(Records from a data source)
************

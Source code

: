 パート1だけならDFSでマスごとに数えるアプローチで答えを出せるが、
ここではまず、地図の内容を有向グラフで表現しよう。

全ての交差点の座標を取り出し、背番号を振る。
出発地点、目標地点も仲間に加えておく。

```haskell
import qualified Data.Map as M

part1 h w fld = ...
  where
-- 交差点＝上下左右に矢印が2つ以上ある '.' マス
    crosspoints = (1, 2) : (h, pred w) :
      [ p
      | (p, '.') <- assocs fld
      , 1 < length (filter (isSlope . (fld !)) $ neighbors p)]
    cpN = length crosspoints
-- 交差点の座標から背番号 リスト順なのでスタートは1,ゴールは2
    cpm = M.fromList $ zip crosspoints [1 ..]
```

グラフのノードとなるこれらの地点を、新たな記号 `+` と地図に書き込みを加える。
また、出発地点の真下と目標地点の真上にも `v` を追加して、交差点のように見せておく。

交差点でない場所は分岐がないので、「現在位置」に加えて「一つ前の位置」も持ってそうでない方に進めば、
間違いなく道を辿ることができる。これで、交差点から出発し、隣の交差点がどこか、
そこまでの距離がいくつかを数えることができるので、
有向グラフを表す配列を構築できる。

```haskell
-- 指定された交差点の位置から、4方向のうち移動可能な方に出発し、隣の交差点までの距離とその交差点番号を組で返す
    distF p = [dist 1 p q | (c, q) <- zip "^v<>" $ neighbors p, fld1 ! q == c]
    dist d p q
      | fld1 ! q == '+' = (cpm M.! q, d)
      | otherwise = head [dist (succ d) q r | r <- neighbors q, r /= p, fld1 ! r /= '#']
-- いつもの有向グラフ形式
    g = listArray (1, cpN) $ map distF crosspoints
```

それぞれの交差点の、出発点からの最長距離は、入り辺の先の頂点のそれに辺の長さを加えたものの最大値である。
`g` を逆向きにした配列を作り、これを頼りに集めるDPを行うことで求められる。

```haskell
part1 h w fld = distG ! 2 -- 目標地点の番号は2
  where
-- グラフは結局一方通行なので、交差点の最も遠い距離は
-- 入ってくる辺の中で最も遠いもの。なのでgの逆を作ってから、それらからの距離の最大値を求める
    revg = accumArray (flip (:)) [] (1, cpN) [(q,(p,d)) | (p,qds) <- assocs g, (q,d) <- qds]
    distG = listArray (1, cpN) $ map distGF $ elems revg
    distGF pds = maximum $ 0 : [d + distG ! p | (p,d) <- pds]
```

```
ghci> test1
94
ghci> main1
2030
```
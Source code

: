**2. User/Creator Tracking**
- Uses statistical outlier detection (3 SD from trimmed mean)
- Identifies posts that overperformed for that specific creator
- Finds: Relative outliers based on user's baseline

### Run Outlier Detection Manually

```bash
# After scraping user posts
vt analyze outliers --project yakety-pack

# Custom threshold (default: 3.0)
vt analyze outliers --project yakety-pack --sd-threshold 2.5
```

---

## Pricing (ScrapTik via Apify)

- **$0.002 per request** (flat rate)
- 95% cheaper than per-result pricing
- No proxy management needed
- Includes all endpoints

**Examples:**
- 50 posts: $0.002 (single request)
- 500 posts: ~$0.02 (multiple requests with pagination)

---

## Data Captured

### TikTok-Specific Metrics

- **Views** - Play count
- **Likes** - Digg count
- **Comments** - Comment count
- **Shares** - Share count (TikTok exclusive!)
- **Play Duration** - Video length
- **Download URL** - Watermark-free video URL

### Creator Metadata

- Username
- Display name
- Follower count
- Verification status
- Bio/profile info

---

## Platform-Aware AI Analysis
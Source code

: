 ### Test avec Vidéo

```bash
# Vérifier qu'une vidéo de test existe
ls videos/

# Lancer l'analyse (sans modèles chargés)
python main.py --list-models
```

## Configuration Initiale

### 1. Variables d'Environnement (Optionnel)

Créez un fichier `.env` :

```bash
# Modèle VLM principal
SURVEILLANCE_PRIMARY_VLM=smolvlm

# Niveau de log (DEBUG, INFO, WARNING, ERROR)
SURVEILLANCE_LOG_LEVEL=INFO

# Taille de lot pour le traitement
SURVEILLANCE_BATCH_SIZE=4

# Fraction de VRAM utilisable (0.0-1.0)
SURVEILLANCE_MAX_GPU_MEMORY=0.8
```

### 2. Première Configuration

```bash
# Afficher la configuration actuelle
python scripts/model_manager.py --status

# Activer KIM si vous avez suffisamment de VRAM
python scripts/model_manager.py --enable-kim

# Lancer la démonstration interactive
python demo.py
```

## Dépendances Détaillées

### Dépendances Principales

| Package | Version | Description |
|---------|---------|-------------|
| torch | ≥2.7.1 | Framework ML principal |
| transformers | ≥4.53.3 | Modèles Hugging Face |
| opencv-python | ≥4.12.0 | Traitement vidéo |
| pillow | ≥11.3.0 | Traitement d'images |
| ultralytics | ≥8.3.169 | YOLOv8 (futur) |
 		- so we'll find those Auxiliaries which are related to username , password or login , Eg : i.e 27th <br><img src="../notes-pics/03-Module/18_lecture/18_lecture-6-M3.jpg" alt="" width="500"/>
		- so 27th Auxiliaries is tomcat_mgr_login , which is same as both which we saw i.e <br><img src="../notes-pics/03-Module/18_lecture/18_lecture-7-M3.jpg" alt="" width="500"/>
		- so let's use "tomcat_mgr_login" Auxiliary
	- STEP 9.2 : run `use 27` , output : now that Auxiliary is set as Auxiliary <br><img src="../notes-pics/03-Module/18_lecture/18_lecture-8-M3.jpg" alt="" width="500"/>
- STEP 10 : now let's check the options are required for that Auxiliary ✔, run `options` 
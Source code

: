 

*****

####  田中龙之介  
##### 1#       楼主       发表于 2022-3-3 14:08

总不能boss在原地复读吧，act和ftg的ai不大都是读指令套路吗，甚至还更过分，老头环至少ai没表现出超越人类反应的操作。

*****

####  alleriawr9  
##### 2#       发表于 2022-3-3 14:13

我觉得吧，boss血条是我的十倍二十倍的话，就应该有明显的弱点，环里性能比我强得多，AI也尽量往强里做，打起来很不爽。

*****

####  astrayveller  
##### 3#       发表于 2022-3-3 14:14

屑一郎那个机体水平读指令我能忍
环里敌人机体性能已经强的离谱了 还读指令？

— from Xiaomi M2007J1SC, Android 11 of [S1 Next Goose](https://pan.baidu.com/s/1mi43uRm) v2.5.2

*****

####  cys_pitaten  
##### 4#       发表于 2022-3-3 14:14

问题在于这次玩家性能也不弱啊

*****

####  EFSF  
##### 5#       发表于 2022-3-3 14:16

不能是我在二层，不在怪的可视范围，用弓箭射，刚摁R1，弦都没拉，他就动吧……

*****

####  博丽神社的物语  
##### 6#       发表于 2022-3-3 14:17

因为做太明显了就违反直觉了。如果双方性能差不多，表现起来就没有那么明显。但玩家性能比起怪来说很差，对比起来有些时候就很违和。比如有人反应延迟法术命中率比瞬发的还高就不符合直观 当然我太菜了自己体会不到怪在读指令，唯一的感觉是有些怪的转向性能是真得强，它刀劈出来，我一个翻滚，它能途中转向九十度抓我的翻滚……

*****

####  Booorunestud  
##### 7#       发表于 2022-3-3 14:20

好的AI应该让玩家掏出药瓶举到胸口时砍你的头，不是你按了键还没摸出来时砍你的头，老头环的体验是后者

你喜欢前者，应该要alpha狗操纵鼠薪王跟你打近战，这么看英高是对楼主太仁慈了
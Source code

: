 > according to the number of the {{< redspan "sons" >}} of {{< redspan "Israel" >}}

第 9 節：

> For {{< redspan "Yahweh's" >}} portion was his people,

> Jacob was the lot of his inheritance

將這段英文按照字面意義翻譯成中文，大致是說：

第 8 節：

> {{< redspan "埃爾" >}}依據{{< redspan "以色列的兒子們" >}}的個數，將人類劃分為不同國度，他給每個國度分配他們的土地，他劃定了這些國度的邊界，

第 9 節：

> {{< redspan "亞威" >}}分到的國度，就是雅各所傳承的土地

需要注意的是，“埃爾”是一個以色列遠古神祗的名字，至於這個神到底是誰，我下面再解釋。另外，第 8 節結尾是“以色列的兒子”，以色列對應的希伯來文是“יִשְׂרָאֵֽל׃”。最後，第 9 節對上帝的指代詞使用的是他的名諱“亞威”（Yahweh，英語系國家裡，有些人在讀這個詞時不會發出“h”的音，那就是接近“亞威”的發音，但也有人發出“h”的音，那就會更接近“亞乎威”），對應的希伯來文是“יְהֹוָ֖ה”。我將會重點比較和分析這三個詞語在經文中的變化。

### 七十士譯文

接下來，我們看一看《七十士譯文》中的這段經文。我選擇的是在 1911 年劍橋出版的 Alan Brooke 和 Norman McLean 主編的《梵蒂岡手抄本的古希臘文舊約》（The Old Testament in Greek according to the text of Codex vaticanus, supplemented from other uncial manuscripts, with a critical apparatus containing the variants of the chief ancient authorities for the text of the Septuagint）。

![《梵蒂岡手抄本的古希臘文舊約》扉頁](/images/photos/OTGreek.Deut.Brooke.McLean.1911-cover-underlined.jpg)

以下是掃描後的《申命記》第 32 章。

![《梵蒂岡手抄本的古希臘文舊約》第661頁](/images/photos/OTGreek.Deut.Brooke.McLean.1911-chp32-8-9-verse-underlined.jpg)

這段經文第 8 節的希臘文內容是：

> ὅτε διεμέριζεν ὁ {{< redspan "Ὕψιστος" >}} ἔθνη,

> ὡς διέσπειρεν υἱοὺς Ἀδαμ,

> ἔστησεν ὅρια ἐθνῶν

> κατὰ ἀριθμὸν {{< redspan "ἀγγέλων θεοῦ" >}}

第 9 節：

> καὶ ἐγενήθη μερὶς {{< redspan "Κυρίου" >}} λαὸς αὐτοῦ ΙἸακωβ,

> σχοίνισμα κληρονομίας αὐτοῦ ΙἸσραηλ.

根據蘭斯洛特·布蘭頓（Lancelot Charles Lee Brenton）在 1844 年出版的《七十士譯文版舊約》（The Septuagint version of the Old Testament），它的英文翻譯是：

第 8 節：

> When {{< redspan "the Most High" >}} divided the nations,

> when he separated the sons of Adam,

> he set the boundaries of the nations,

************

▸ WHAT IS NEEDED:
Repeat the entries verbatim through the line with "- Includes all endpoints".

▸ ANSWER SPACE:
Source code

: パート1だけならDFSでマスごとに数えるアプローチで答えを出せるが、
ここではまず、地図の内容を有向グラフで表現しよう。

全ての交差点の座標を取り出し、背番号を振る。
出発地点、目標地点も仲間に加えておく。

```haskell
import qualified Data.Map as M

part1 h w fld = ...
  where
-- 交差点＝上下左右に矢印が2つ以上ある '.' マス
    crosspoints = (1, 2) : (h, pred w) :
      [ p
      | (p, '.') <- assocs fld
      , 1 < length (filter (isSlope . (fld !)) $ neighbors p)]
    cpN = length crosspoints
-- 交差点の座標から背番号 リスト順なのでスタートは1,ゴールは2
    cpm = M.fromList $ zip crosspoints [1 ..]
```

グラフのノードとなるこれらの地点を、新たな記号 `+` と地図に書き込みを加える。
また、出発地点の真下と目標地点の真上にも `v` を追加して、交差点のように見せておく。

交差点でない場所は分岐がないので、「現在位置」に加えて「一つ前の位置」も持ってそうでない方に進めば、
間違いなく道を辿ることができる。これで、交差点から出発し、隣の交差点がどこか、
そこまでの距離がいくつかを数えることができるので、
有向グラフを表す配列を構築できる。

```haskell
-- 指定された交差点の位置から、4方向のうち移動可能な方に出発し、隣の交差点までの距離とその交差点番号を組で返す
    distF p = [dist 1 p q | (c, q) <- zip "^v<>" $ neighbors p, fld1 ! q == c]
    dist d p q
      | fld1 ! q == '+' = (cpm M.! q, d)
      | otherwise = head [dist (succ d) q r | r <- neighbors q, r /= p, fld1 ! r /= '#']
-- いつもの有向グラフ形式
    g = listArray (1, cpN) $ map distF crosspoints
```

それぞれの交差点の、出発点からの最長距離は、入り辺の先の頂点のそれに辺の長さを加えたものの最大値である。
`g` を逆向きにした配列を作り、これを頼りに集めるDPを行うことで求められる。

```haskell
part1 h w fld = distG ! 2 -- 目標地点の番号は2
  where
-- グラフは結局一方通行なので、交差点の最も遠い距離は
-- 入ってくる辺の中で最も遠いもの。なのでgの逆を作ってから、それらからの距離の最大値を求める
    revg = accumArray (flip (:)) [] (1, cpN) [(q,(p,d)) | (p,qds) <- assocs g, (q,d) <- qds]
    distG = listArray (1, cpN) $ map distGF $ elems revg
    distGF pds = maximum $ 0 : [d + distG ! p | (p,d) <- pds]
```

```
ghci> test1
94
ghci> main1
2030
```
Source code

:**2. User/Creator Tracking**
- Uses statistical outlier detection (3 SD from trimmed mean)
- Identifies posts that overperformed for that specific creator
- Finds: Relative outliers based on user's baseline

### Run Outlier Detection Manually

```bash
# After scraping user posts
vt analyze outliers --project yakety-pack

# Custom threshold (default: 3.0)
vt analyze outliers --project yakety-pack --sd-threshold 2.5
```

---

## Pricing (ScrapTik via Apify)

- **$0.002 per request** (flat rate)
- 95% cheaper than per-result pricing
- No proxy management needed
- Includes all endpoints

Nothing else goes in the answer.